When you restate the data, keep every word as it is and drop the images.

(Given records)

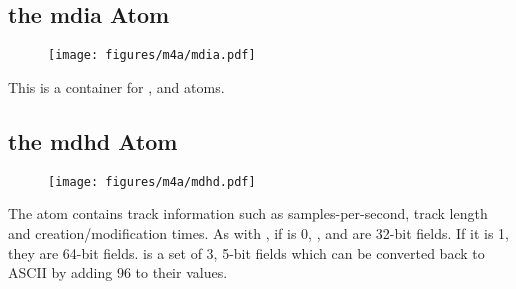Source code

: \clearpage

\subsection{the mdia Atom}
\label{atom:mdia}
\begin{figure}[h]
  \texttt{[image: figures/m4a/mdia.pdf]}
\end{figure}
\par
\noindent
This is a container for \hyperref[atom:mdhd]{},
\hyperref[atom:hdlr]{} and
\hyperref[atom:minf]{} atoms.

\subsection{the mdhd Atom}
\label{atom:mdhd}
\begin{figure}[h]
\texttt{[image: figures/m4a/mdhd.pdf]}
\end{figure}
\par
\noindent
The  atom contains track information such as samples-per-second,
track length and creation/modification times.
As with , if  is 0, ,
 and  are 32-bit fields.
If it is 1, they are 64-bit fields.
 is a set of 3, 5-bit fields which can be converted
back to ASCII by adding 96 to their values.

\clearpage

(End Given records)

● **Result**:
Source code

: \clearpage

\subsection{the mdia Atom}
\label{atom:mdia}
\begin{figure}[h]
  \texttt{[image: figures/m4a/mdia.pdf]}
\end{figure}
\par
\noindent
This is a container for \hyperref[atom:mdhd]{},
\hyperref[atom:hdlr]{} and
\hyperref[atom:minf]{} atoms.

\subsection{the mdhd Atom}
\label{atom:mdhd}
\begin{figure}[h]
\texttt{[image: figures/m4a/mdhd.pdf]}
\end{figure}
\par
\noindent
The  atom contains track information such as samples-per-second,
track length and creation/modification times.
As with , if  is 0, ,
 and  are 32-bit fields.
If it is 1, they are 64-bit fields.
 is a set of 3, 5-bit fields which can be converted
back to ASCII by adding 96 to their values.

\clearpage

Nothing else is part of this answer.